2026年3月31日の上院本会議で、ピンヤーパット(พิญาภัทร์)上院議員が「燃料無料クーポンSMSによる詐欺」を告発した。大手ガソリンスタンドのブランド名を騙ったSMSを使い、「500バーツ」「1,000バーツ相当の燃料クーポン」が当たったと信じさせて、リンクをクリックさせて銀行口座から資金を引き出す手口だ。
手口の詳細
詐欺グループはタイのスタンドチェーン(PTT、เชลล์、PT、Bangchak など)の名前とロゴを無断で使ったSMSを送りつけた。「おめでとうございます。あなたは当社の記念キャンペーンで燃料無料クーポン500バーツを獲得しました。以下のリンクから受け取ってください」という内容で、燃料不足で困っている市民を標的にしていた。
リンクをクリックすると偽のサイトに誘導され、氏名・電話番号・銀行口座番号・PINコードの入力を求められる。入力した情報は詐欺グループに送られ、口座から不正引き出しが行われる。

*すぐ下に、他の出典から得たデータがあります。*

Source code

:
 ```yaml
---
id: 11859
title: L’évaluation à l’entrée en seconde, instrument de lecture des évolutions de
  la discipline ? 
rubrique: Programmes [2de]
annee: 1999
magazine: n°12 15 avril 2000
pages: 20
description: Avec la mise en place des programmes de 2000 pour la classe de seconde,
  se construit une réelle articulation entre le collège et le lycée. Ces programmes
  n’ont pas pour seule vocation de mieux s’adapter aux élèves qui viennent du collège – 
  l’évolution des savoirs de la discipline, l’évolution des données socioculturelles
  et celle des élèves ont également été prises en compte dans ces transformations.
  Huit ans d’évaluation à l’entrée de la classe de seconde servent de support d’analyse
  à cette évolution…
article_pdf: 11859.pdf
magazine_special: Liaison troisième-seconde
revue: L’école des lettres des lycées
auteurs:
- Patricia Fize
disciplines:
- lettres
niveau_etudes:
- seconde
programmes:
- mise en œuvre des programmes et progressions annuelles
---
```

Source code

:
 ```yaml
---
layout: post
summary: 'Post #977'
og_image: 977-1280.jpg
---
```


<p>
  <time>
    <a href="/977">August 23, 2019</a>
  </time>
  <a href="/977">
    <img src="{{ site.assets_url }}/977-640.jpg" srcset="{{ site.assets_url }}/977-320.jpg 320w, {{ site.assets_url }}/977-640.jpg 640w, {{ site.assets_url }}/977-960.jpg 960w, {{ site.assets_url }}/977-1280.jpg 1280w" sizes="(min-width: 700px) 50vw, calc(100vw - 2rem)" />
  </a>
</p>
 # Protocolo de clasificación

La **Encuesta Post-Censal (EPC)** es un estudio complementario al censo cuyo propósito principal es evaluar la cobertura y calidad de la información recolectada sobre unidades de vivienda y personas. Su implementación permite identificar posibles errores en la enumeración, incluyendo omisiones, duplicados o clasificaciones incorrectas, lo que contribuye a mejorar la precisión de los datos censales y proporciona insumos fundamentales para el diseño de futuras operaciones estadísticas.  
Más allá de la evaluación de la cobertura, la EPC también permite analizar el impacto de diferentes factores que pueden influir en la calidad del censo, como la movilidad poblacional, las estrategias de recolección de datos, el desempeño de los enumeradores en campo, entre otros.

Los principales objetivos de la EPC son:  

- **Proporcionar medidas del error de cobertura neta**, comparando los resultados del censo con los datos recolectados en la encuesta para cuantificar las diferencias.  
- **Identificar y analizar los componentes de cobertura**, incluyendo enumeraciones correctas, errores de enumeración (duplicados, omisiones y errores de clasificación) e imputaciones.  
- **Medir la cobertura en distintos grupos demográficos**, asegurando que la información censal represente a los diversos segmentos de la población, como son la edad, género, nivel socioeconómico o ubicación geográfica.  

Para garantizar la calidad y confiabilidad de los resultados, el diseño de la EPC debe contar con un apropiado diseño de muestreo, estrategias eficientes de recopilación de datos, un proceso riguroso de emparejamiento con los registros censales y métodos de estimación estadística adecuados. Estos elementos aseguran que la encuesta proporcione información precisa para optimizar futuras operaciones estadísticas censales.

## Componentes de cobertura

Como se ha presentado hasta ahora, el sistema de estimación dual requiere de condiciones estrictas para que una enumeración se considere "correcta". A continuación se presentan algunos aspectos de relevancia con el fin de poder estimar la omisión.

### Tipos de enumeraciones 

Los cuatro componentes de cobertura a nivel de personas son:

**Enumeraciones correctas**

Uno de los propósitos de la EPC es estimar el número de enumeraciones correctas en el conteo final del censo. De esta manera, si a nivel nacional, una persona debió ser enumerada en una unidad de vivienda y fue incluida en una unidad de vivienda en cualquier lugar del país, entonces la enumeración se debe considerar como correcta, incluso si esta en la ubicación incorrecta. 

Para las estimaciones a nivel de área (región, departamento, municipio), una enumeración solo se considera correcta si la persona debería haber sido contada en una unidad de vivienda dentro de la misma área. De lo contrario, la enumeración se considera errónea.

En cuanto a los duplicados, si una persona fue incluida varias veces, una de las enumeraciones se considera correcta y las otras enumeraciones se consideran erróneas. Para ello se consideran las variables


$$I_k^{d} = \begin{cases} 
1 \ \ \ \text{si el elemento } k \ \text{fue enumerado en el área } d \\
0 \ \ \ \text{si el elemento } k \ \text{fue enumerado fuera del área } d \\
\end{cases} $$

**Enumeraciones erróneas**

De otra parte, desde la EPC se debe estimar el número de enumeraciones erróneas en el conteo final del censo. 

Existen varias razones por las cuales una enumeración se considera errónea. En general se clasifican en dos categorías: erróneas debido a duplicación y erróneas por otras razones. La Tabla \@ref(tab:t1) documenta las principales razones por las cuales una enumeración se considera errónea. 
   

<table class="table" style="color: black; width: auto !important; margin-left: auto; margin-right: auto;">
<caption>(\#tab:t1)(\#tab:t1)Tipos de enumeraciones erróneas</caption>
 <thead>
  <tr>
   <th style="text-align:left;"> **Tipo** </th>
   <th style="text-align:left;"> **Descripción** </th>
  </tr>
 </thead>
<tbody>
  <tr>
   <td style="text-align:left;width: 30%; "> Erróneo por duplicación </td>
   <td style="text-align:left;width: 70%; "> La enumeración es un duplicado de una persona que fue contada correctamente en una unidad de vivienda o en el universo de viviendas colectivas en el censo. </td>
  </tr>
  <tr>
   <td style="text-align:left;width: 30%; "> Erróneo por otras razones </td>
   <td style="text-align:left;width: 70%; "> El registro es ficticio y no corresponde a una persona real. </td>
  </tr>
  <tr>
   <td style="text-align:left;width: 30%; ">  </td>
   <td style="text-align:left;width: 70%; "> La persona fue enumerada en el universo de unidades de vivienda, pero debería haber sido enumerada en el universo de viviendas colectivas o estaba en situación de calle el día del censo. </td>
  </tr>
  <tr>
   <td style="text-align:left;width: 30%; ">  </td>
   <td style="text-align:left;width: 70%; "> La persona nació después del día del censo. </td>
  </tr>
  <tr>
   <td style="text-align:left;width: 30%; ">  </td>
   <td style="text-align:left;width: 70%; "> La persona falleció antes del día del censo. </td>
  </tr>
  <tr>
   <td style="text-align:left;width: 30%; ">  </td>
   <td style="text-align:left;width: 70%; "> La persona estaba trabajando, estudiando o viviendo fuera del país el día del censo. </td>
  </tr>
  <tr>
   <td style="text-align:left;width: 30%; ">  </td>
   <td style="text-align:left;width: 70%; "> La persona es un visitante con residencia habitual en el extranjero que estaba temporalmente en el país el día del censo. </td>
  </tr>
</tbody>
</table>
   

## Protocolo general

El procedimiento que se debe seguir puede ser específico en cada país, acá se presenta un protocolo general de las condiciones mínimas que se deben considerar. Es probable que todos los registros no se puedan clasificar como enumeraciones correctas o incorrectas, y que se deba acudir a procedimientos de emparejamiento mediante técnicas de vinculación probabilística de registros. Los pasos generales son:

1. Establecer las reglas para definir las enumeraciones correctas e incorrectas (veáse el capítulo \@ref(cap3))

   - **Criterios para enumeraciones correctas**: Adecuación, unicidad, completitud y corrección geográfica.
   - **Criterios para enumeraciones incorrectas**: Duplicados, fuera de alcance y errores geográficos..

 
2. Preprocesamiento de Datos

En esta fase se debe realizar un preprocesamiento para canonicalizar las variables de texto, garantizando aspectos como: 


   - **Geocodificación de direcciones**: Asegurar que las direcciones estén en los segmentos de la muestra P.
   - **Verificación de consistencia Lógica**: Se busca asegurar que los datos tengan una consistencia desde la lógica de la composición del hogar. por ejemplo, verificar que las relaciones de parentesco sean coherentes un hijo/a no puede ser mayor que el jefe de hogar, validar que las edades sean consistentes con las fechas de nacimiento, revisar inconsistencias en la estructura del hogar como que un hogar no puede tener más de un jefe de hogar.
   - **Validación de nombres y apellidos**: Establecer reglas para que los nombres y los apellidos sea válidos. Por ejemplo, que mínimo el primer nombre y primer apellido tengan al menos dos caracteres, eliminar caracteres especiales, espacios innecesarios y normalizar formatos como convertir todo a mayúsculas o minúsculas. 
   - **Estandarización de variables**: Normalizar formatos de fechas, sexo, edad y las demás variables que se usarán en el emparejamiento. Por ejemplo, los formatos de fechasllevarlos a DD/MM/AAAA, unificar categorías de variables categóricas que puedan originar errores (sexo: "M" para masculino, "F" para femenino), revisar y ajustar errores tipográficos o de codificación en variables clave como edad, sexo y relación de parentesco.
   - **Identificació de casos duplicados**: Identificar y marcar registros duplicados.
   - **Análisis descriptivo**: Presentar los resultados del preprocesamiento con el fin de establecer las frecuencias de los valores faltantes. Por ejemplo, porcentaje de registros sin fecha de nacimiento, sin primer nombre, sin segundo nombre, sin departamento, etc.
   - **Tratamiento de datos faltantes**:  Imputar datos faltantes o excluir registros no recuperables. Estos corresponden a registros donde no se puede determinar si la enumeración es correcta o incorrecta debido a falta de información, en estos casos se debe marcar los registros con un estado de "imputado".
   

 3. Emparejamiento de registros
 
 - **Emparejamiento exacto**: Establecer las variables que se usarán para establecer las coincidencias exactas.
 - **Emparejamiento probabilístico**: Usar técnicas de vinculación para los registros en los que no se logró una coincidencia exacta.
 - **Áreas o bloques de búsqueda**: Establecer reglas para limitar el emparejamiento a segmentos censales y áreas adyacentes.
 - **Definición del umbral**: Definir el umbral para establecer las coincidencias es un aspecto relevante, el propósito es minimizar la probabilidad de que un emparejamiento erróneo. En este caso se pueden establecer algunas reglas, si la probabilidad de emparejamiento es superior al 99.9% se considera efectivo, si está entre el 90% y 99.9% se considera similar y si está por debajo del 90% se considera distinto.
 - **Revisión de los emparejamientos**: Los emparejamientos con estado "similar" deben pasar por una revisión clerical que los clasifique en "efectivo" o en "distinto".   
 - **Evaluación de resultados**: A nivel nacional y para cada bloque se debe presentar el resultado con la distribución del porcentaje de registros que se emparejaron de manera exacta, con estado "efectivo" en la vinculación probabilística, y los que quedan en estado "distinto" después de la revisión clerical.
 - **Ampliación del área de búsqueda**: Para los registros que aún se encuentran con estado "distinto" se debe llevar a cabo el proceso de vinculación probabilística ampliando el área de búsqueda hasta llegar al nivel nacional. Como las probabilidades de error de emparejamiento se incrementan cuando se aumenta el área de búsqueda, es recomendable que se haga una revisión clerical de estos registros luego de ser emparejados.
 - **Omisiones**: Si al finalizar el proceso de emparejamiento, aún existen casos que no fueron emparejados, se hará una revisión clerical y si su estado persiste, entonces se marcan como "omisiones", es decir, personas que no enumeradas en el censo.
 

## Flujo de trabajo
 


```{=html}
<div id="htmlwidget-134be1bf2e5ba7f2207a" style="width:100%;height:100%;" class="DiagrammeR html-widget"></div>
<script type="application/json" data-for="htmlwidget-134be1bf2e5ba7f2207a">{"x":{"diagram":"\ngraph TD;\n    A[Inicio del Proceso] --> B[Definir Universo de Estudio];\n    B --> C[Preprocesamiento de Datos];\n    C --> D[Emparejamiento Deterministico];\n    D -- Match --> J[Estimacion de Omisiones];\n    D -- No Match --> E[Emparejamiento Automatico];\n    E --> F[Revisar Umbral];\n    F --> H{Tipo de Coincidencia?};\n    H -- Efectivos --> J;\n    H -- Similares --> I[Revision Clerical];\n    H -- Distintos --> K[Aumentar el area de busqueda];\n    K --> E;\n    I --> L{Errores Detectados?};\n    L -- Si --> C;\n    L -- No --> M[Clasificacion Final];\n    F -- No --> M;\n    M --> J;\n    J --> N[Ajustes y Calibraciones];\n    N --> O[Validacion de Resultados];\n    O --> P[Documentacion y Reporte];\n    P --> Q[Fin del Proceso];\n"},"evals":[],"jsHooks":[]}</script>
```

ピンヤーパット議員は「燃料危機で国民が苦しんでいる時に、その苦しみを利用して騙す行為は最も卑劣な犯罪だ」と強く批難した。
被害の広がり
議員は「過去1週間だけで多数の被害報告が寄せられた」と指摘した。具体的な被害総額は公表されなかったが、燃料関連のフィッシング詐欺はその後も全国で報告が続いた。被害は数千バーツから数十万バーツまでの幅があり、高齢者が狙われやすいという傾向もある。
対策と見分け方
タイの主要ガソリンスタンドチェーンは「公式のSMSやLINEでは口座情報や暗証番号を聞くことは絶対にない」と繰り返し強調している。「クーポンが当たった」というSMSを受け取った場合は公式アプリや公式ウェブサイトから直接確認することが推奨される。
タイの詐欺被害相談は「1441」に電話するか、警察の「191」に連絡する。怪しいSMSのスクリーンショットをとって証拠として保存することも重要だ。
燃料危機と詐欺の連鎖
2026年3月の燃料危機は、詐欺グループにとって絶好の「テーマ」を提供した。「無料クーポン」「燃料支援」という言葉に敏感になっている人々の心理を悪用した詐欺が急増した。こうした「時事ネタ型フィッシング」はタイだけでなく世界共通のパターンで、大きな社会問題が起きるたびに類似の詐欺が乱立する。